- **Work instruction**: From the first line of the data down to the line bearing "something else. And", output every line exactly and include no pictures.

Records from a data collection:
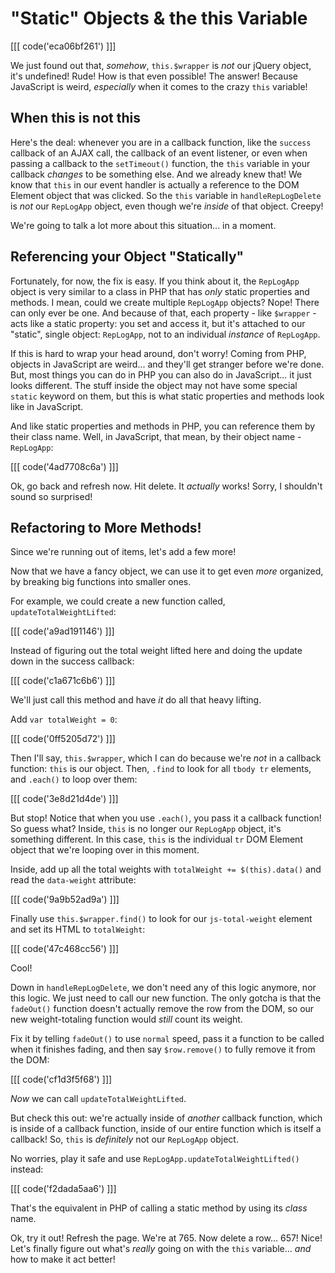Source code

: # "Static" Objects & the this Variable

[[[ code('eca06bf261') ]]]

We just found out that, *somehow*, `this.$wrapper` is *not* our jQuery object,
it's undefined! Rude! How is that even possible! The answer! Because JavaScript is
weird, *especially* when it comes to the crazy `this` variable!

## When this is not this

Here's the deal: whenever you are in a callback function, like the `success` callback
of an AJAX call, the callback of an event listener, or even when passing a callback
to the `setTimeout()` function, the `this` variable in your callback *changes* to be
something else. And we already knew that! We know that `this` in our event handler
is actually a reference to the DOM Element object that was clicked. So the `this`
variable in `handleRepLogDelete` is *not* our `RepLogApp` object, even though we're
*inside* of that object. Creepy!

We're going to talk a lot more about this situation... in a moment.

## Referencing your Object "Statically"

Fortunately, for now, the fix is easy. If you think about it, the `RepLogApp` object
is very similar to a class in PHP that has *only* static properties and methods.
I mean, could we create multiple `RepLogApp` objects? Nope! There can only ever be
one. And because of that, each property - like `$wrapper` - acts like a static property:
you set and access it, but it's attached to our "static", single object: `RepLogApp`,
not to an individual *instance* of `RepLogApp`. 

If this is hard to wrap your head around, don't worry! Coming from PHP, objects in
JavaScript are weird... and they'll get stranger before we're done. But, most things
you can do in PHP you can also do in JavaScript... it just looks different. The
stuff inside the object may not have some special `static` keyword on them, but this
is what static properties and methods look like in JavaScript.

And like static properties and methods in PHP, you can reference them by their class
name. Well, in JavaScript, that mean, by their object name - `RepLogApp`:

[[[ code('4ad7708c6a') ]]]

Ok, go back and refresh now. Hit delete. It *actually* works! Sorry, I shouldn't
sound so surprised!

## Refactoring to More Methods!

Since we're running out of items, let's add a few more!

Now that we have a fancy object, we can use it to get even *more* organized, by
breaking big functions into smaller ones.

For example, we could create a new function called, `updateTotalWeightLifted`:

[[[ code('a9ad191146') ]]]

Instead of figuring out the total weight lifted here and doing the update down
in the success callback:

[[[ code('c1a671c6b6') ]]]

We'll just call this method and have *it* do all that heavy lifting.

Add `var totalWeight = 0`:

[[[ code('0ff5205d72') ]]]

Then I'll say, `this.$wrapper`, which I can do because we're *not* in a callback
function: `this` is our object. Then, `.find` to look for all `tbody tr` elements,
and `.each()` to loop over them:

[[[ code('3e8d21d4de') ]]]

But stop! Notice that when you use `.each()`, you pass it a callback function! So
guess what? Inside, `this` is no longer our `RepLogApp` object, it's something different.
In this case, `this` is the individual `tr` DOM Element object that we're looping over
in this moment.

Inside, add up all the total weights with `totalWeight += $(this).data()` and read
the `data-weight` attribute:

[[[ code('9a9b52ad9a') ]]]

Finally use `this.$wrapper.find()` to look for our `js-total-weight` element and
set its HTML to `totalWeight`:

[[[ code('47c468cc56') ]]]

Cool!

Down in `handleRepLogDelete`, we don't need any of this logic anymore, nor this
logic. We just need to call our new function. The only gotcha is that the `fadeOut()`
function doesn't actually remove the row from the DOM, so our new weight-totaling
function would *still* count its weight.

Fix it by telling `fadeOut()` to use `normal` speed, pass it a function to be called
when it finishes fading, and then say `$row.remove()` to fully remove it from the DOM:

[[[ code('cf1d3f5f68') ]]]

*Now* we can call `updateTotalWeightLifted`.

But check this out: we're actually inside of *another* callback function, which is
inside of a callback function, inside of our entire function which is itself a callback!
So, `this` is *definitely* not our `RepLogApp` object.

No worries, play it safe and use `RepLogApp.updateTotalWeightLifted()` instead:

[[[ code('f2dada5aa6') ]]]

That's the equivalent in PHP of calling a static method by using its *class* name.

Ok, try it out! Refresh the page. We're at 765. Now delete a row... 657! Nice! Let's
finally figure out what's *really* going on with the `this` variable... *and* how
to make it act better!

- **Response to this exercise**:
Source code

: # "Static" Objects & the this Variable

[[[ code('eca06bf261') ]]]

We just found out that, *somehow*, `this.$wrapper` is *not* our jQuery object,
it's undefined! Rude! How is that even possible! The answer! Because JavaScript is
weird, *especially* when it comes to the crazy `this` variable!

## When this is not this

Here's the deal: whenever you are in a callback function, like the `success` callback
of an AJAX call, the callback of an event listener, or even when passing a callback
to the `setTimeout()` function, the `this` variable in your callback *changes* to be
something else. And we already knew that! We know that `this` in our event handler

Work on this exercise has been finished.